Confederate Symbols and Military Space

U.S. Army bases named after Confederate soldiers are a controversial topic and one that was protested in the Summer of 2020.  The controversy lies deep in public memory of the Civil War.  Those who support the name change give two reasons for renaming: the support of slavery of Confederacy and Confederate soldiers and the fact that many U.S. military officers who resigned from the U.S. Army to join the Confederate Army committed treason against the United States.  Those against the name changes often say Confederate officers should be celebrated for defending state’s rights and for their military heroics as reasons to keep the names.  For many years, the Army said that naming bases for Confederate names was an act of reconciliation between the North and the South, and not a political act.  What does reconciliation mean?

Sectional Reconciliation

This cover of sheet music and the song lyrics represents the Confederate soldier as a civilian on the left and the Union soldier as a citizen on the right, as they shake hands to unify over the cause of fighting in World War I. This “sectional reconciliation” favored White Americans and helped usher in decades of Southern Jim Crow laws and military segregation of Black American soldiers. Edson, Clif. The Sons of the Blue and GrayMarching Home from Victory
. [, monographic. Clif Edson Music Publisher,, Brockton, Mass.:, 1918] Notated Music.

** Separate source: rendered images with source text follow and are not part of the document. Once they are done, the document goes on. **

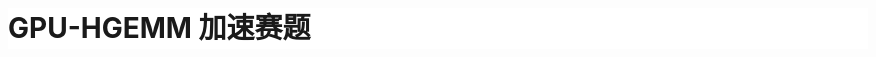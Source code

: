 
# GPU-HGEMM 加速赛题

<script setup>
import { onMounted } from 'vue'

onMounted(() => {
  const overlay = Object.assign(document.createElement('div'), {
    style: `
      position: fixed;
      inset: 0;
      z-index: 9999;
      pointer-events: auto;
      background: rgba(0, 0, 0, 0.9);
      opacity: 0;
      transition: opacity 1.2s ease;
    `
  })
  document.body.appendChild(overlay)
  requestAnimationFrame(() => {
    overlay.style.opacity = 1
  })

  // Matrix rain canvas
  const canvas = document.createElement('canvas')
  canvas.style.position = 'absolute'
  canvas.style.top = '0'
  canvas.style.left = '0'
  canvas.style.width = '100%'
  canvas.style.height = '100%'
  canvas.style.pointerEvents = 'none'
  overlay.appendChild(canvas)

  const ctx = canvas.getContext('2d')
  let w = canvas.width = window.innerWidth
  let h = canvas.height = window.innerHeight
  const chars = 'ﾊﾐﾋｰｳｼﾅﾓﾆｻﾜﾂｵﾘｱﾎﾃﾏｹﾒｴｶｷﾑﾕﾗｾﾈｽﾀﾇﾍ012345789:・.RUST{}[]&<>=!+-*/';
  const charSize = 16
  const columns = Math.floor(w / charSize)
  const drops = new Array(columns).fill(1)
  let running = true

  ctx.fillStyle = '#0f0'
  ctx.font = charSize + 'px monospace'
  function animate() {
    if (!running) return
    ctx.fillStyle = 'rgba(0, 0, 0, 0.05)'
    ctx.fillRect(0, 0, w, h)
    ctx.fillStyle = '#0F0'
    for (let i = 0; i < drops.length; i++) {
      const char = chars[Math.floor(Math.random() * chars.length)]
      ctx.fillText(char, i * charSize, drops[i] * charSize)
      if (drops[i] * charSize > h && Math.random() > 0.975) drops[i] = 0
      drops[i]++
    }
    requestAnimationFrame(animate)
  }
  animate()
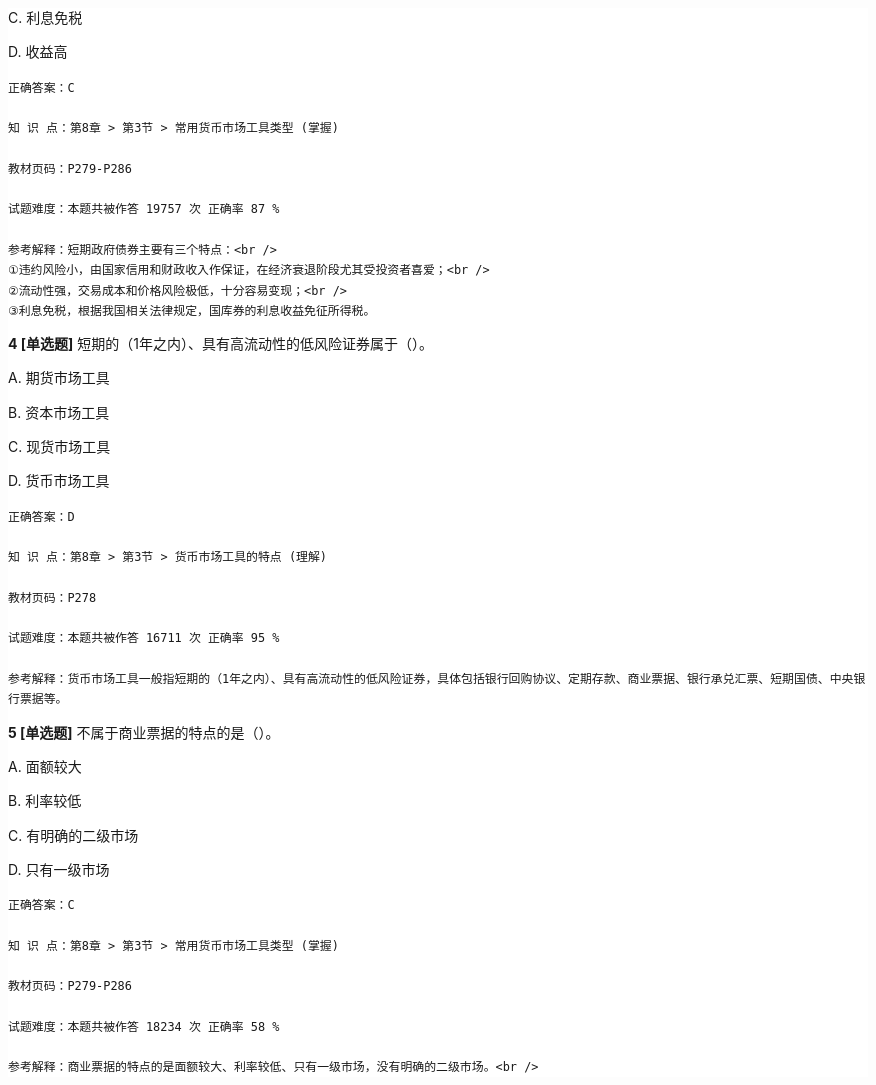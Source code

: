 C. 利息免税

D. 收益高

```
正确答案：C

知 识 点：第8章 > 第3节 > 常用货币市场工具类型 (掌握)

教材页码：P279-P286

试题难度：本题共被作答 19757 次 正确率 87 %

参考解释：短期政府债券主要有三个特点：<br />
①违约风险小，由国家信用和财政收入作保证，在经济衰退阶段尤其受投资者喜爱；<br />
②流动性强，交易成本和价格风险极低，十分容易变现；<br />
③利息免税，根据我国相关法律规定，国库券的利息收益免征所得税。
```


**4 [单选题]** 短期的（1年之内）、具有高流动性的低风险证券属于（）。

A. 期货市场工具

B. 资本市场工具

C. 现货市场工具

D. 货币市场工具

```
正确答案：D

知 识 点：第8章 > 第3节 > 货币市场工具的特点 (理解)

教材页码：P278

试题难度：本题共被作答 16711 次 正确率 95 %

参考解释：货币市场工具一般指短期的（1年之内）、具有高流动性的低风险证券，具体包括银行回购协议、定期存款、商业票据、银行承兑汇票、短期国债、中央银行票据等。
```


**5 [单选题]** 不属于商业票据的特点的是（）。

A. 面额较大&nbsp;

B. 利率较低

C. 有明确的二级市场

D. 只有一级市场

```
正确答案：C

知 识 点：第8章 > 第3节 > 常用货币市场工具类型 (掌握)

教材页码：P279-P286

试题难度：本题共被作答 18234 次 正确率 58 %

参考解释：商业票据的特点的是面额较大、利率较低、只有一级市场，没有明确的二级市场。<br />

```
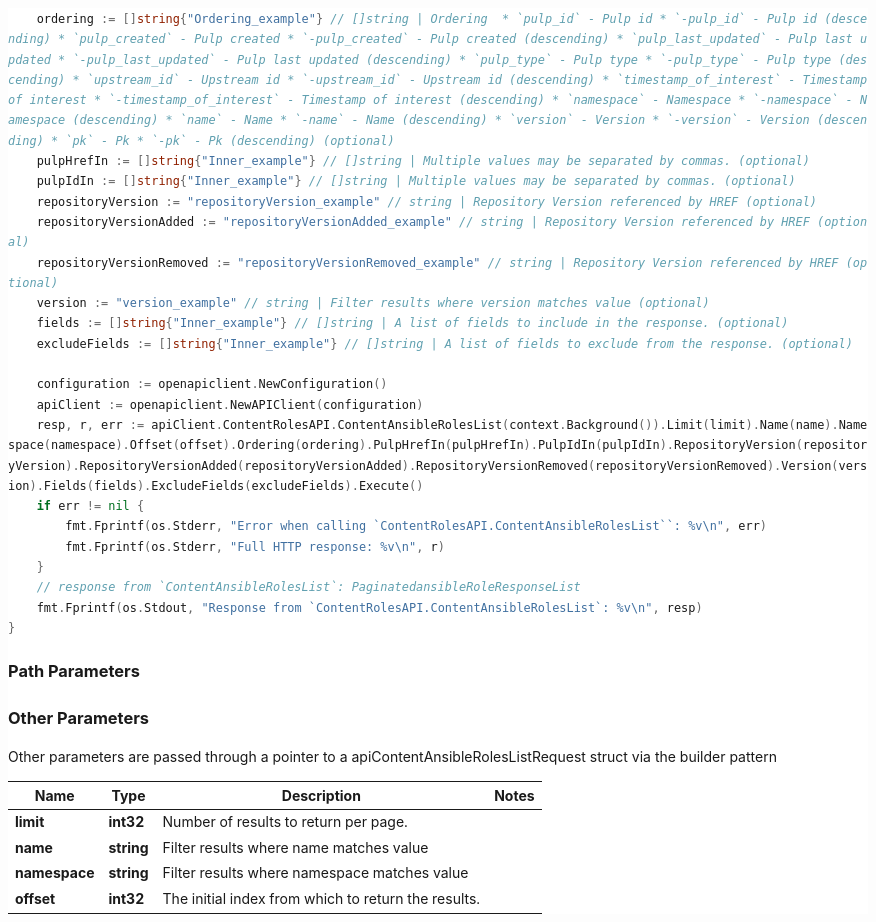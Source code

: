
 ```go
    ordering := []string{"Ordering_example"} // []string | Ordering  * `pulp_id` - Pulp id * `-pulp_id` - Pulp id (descending) * `pulp_created` - Pulp created * `-pulp_created` - Pulp created (descending) * `pulp_last_updated` - Pulp last updated * `-pulp_last_updated` - Pulp last updated (descending) * `pulp_type` - Pulp type * `-pulp_type` - Pulp type (descending) * `upstream_id` - Upstream id * `-upstream_id` - Upstream id (descending) * `timestamp_of_interest` - Timestamp of interest * `-timestamp_of_interest` - Timestamp of interest (descending) * `namespace` - Namespace * `-namespace` - Namespace (descending) * `name` - Name * `-name` - Name (descending) * `version` - Version * `-version` - Version (descending) * `pk` - Pk * `-pk` - Pk (descending) (optional)
    pulpHrefIn := []string{"Inner_example"} // []string | Multiple values may be separated by commas. (optional)
    pulpIdIn := []string{"Inner_example"} // []string | Multiple values may be separated by commas. (optional)
    repositoryVersion := "repositoryVersion_example" // string | Repository Version referenced by HREF (optional)
    repositoryVersionAdded := "repositoryVersionAdded_example" // string | Repository Version referenced by HREF (optional)
    repositoryVersionRemoved := "repositoryVersionRemoved_example" // string | Repository Version referenced by HREF (optional)
    version := "version_example" // string | Filter results where version matches value (optional)
    fields := []string{"Inner_example"} // []string | A list of fields to include in the response. (optional)
    excludeFields := []string{"Inner_example"} // []string | A list of fields to exclude from the response. (optional)

    configuration := openapiclient.NewConfiguration()
    apiClient := openapiclient.NewAPIClient(configuration)
    resp, r, err := apiClient.ContentRolesAPI.ContentAnsibleRolesList(context.Background()).Limit(limit).Name(name).Namespace(namespace).Offset(offset).Ordering(ordering).PulpHrefIn(pulpHrefIn).PulpIdIn(pulpIdIn).RepositoryVersion(repositoryVersion).RepositoryVersionAdded(repositoryVersionAdded).RepositoryVersionRemoved(repositoryVersionRemoved).Version(version).Fields(fields).ExcludeFields(excludeFields).Execute()
    if err != nil {
        fmt.Fprintf(os.Stderr, "Error when calling `ContentRolesAPI.ContentAnsibleRolesList``: %v\n", err)
        fmt.Fprintf(os.Stderr, "Full HTTP response: %v\n", r)
    }
    // response from `ContentAnsibleRolesList`: PaginatedansibleRoleResponseList
    fmt.Fprintf(os.Stdout, "Response from `ContentRolesAPI.ContentAnsibleRolesList`: %v\n", resp)
}
```

### Path Parameters



### Other Parameters

Other parameters are passed through a pointer to a apiContentAnsibleRolesListRequest struct via the builder pattern


Name | Type | Description  | Notes
------------- | ------------- | ------------- | -------------
 **limit** | **int32** | Number of results to return per page. | 
 **name** | **string** | Filter results where name matches value | 
 **namespace** | **string** | Filter results where namespace matches value | 
 **offset** | **int32** | The initial index from which to return the results. |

After the Civil War, the South entered a period of Reconstruction, when the U.S. Federal government sought to rebuild the Southern economy after the Civil War and the end of slavery, and create an environment that gave more rights to black Americans, many recently ex-slaves.  This continued for about a decade before the North and the South entered a period of Sectional Reconciliation.  As David Blight argues in his book Race and Reunion: The Civil War in American Memory, sectional reconciliation brought White Northerners and White Southerners under a national narrative that enough time had passed that old Civil War wounds could be healed and the nation could recognize its shared military experience in the war as one that was equally honorable. 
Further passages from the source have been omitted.